Not every email that’s signed off with “Microsoft Team” actually comes from Microsoft. A perfect example is the latest phishing scheme that’s designed to lure victims to a malicious website by promising them a free copy of Windows 8.
In this case, the crooks have come up with some fancy names such as “Microsoft window vital user” in an effort to make their scheme more legitimate-looking, but the notification is clearly written in haste by con artists.
Entitled “Microsoft Windows 8 Team,” the emails look something like this: “This message is sent to you because, you are a member of the Microsoft window vital user, to Get the new Window 8 freely and fully protected, click the below Microsoft Window 8 premium link and submit, your info on the webpage and click update.
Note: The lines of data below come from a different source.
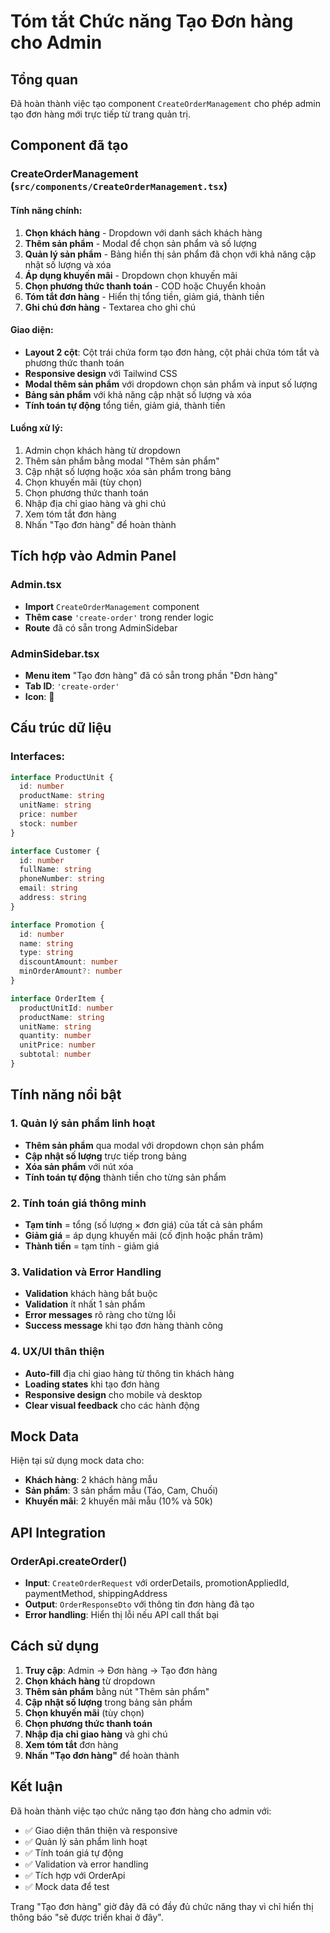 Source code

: # Tóm tắt Chức năng Tạo Đơn hàng cho Admin

## Tổng quan
Đã hoàn thành việc tạo component `CreateOrderManagement` cho phép admin tạo đơn hàng mới trực tiếp từ trang quản trị.

## Component đã tạo

### CreateOrderManagement (`src/components/CreateOrderManagement.tsx`)

#### Tính năng chính:
1. **Chọn khách hàng** - Dropdown với danh sách khách hàng
2. **Thêm sản phẩm** - Modal để chọn sản phẩm và số lượng
3. **Quản lý sản phẩm** - Bảng hiển thị sản phẩm đã chọn với khả năng cập nhật số lượng và xóa
4. **Áp dụng khuyến mãi** - Dropdown chọn khuyến mãi
5. **Chọn phương thức thanh toán** - COD hoặc Chuyển khoản
6. **Tóm tắt đơn hàng** - Hiển thị tổng tiền, giảm giá, thành tiền
7. **Ghi chú đơn hàng** - Textarea cho ghi chú

#### Giao diện:
- **Layout 2 cột**: Cột trái chứa form tạo đơn hàng, cột phải chứa tóm tắt và phương thức thanh toán
- **Responsive design** với Tailwind CSS
- **Modal thêm sản phẩm** với dropdown chọn sản phẩm và input số lượng
- **Bảng sản phẩm** với khả năng cập nhật số lượng và xóa
- **Tính toán tự động** tổng tiền, giảm giá, thành tiền

#### Luồng xử lý:
1. Admin chọn khách hàng từ dropdown
2. Thêm sản phẩm bằng modal "Thêm sản phẩm"
3. Cập nhật số lượng hoặc xóa sản phẩm trong bảng
4. Chọn khuyến mãi (tùy chọn)
5. Chọn phương thức thanh toán
6. Nhập địa chỉ giao hàng và ghi chú
7. Xem tóm tắt đơn hàng
8. Nhấn "Tạo đơn hàng" để hoàn thành

## Tích hợp vào Admin Panel

### Admin.tsx
- **Import** `CreateOrderManagement` component
- **Thêm case** `'create-order'` trong render logic
- **Route** đã có sẵn trong AdminSidebar

### AdminSidebar.tsx
- **Menu item** "Tạo đơn hàng" đã có sẵn trong phần "Đơn hàng"
- **Tab ID**: `'create-order'`
- **Icon**: 📝

## Cấu trúc dữ liệu

### Interfaces:
```typescript
interface ProductUnit {
  id: number
  productName: string
  unitName: string
  price: number
  stock: number
}

interface Customer {
  id: number
  fullName: string
  phoneNumber: string
  email: string
  address: string
}

interface Promotion {
  id: number
  name: string
  type: string
  discountAmount: number
  minOrderAmount?: number
}

interface OrderItem {
  productUnitId: number
  productName: string
  unitName: string
  quantity: number
  unitPrice: number
  subtotal: number
}
```

## Tính năng nổi bật

### 1. Quản lý sản phẩm linh hoạt
- **Thêm sản phẩm** qua modal với dropdown chọn sản phẩm
- **Cập nhật số lượng** trực tiếp trong bảng
- **Xóa sản phẩm** với nút xóa
- **Tính toán tự động** thành tiền cho từng sản phẩm

### 2. Tính toán giá thông minh
- **Tạm tính** = tổng (số lượng × đơn giá) của tất cả sản phẩm
- **Giảm giá** = áp dụng khuyến mãi (cố định hoặc phần trăm)
- **Thành tiền** = tạm tính - giảm giá

### 3. Validation và Error Handling
- **Validation** khách hàng bắt buộc
- **Validation** ít nhất 1 sản phẩm
- **Error messages** rõ ràng cho từng lỗi
- **Success message** khi tạo đơn hàng thành công

### 4. UX/UI thân thiện
- **Auto-fill** địa chỉ giao hàng từ thông tin khách hàng
- **Loading states** khi tạo đơn hàng
- **Responsive design** cho mobile và desktop
- **Clear visual feedback** cho các hành động

## Mock Data

Hiện tại sử dụng mock data cho:
- **Khách hàng**: 2 khách hàng mẫu
- **Sản phẩm**: 3 sản phẩm mẫu (Táo, Cam, Chuối)
- **Khuyến mãi**: 2 khuyến mãi mẫu (10% và 50k)

## API Integration

### OrderApi.createOrder()
- **Input**: `CreateOrderRequest` với orderDetails, promotionAppliedId, paymentMethod, shippingAddress
- **Output**: `OrderResponseDto` với thông tin đơn hàng đã tạo
- **Error handling**: Hiển thị lỗi nếu API call thất bại

## Cách sử dụng

1. **Truy cập**: Admin → Đơn hàng → Tạo đơn hàng
2. **Chọn khách hàng** từ dropdown
3. **Thêm sản phẩm** bằng nút "Thêm sản phẩm"
4. **Cập nhật số lượng** trong bảng sản phẩm
5. **Chọn khuyến mãi** (tùy chọn)
6. **Chọn phương thức thanh toán**
7. **Nhập địa chỉ giao hàng** và ghi chú
8. **Xem tóm tắt** đơn hàng
9. **Nhấn "Tạo đơn hàng"** để hoàn thành

## Kết luận

Đã hoàn thành việc tạo chức năng tạo đơn hàng cho admin với:
- ✅ Giao diện thân thiện và responsive
- ✅ Quản lý sản phẩm linh hoạt
- ✅ Tính toán giá tự động
- ✅ Validation và error handling
- ✅ Tích hợp với OrderApi
- ✅ Mock data để test

Trang "Tạo đơn hàng" giờ đây đã có đầy đủ chức năng thay vì chỉ hiển thị thông báo "sẽ được triển khai ở đây".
Window 8 Update.”
Apparently, the Microsoft Windows 8 Team wants users to access a link which allegedly points to the “Windows 8 update.” However, in reality, the site that hides behind the link is part of a clever phishing scam.
According to Sophos experts, those who click on it are taken to a “webmail verification” site hosted on a server from Slovakia where they’re asked to provide information such as email address, username, password (twice) and domain server name.
Considering the fact that users can enter any email address and associated passwords, the fraudsters seem to be willing to settle for any types of accounts they can lay their hands on.
“If you're careless, you could have just handed over the keys to your castle to a bunch of cybercriminals,” Sophos Senior Technology Consultant Graham Cluley explained
The expert advises users and company managers to invest in comprehensive security solutions if they fear that they, respectively their employees, could fall victims to such schemes.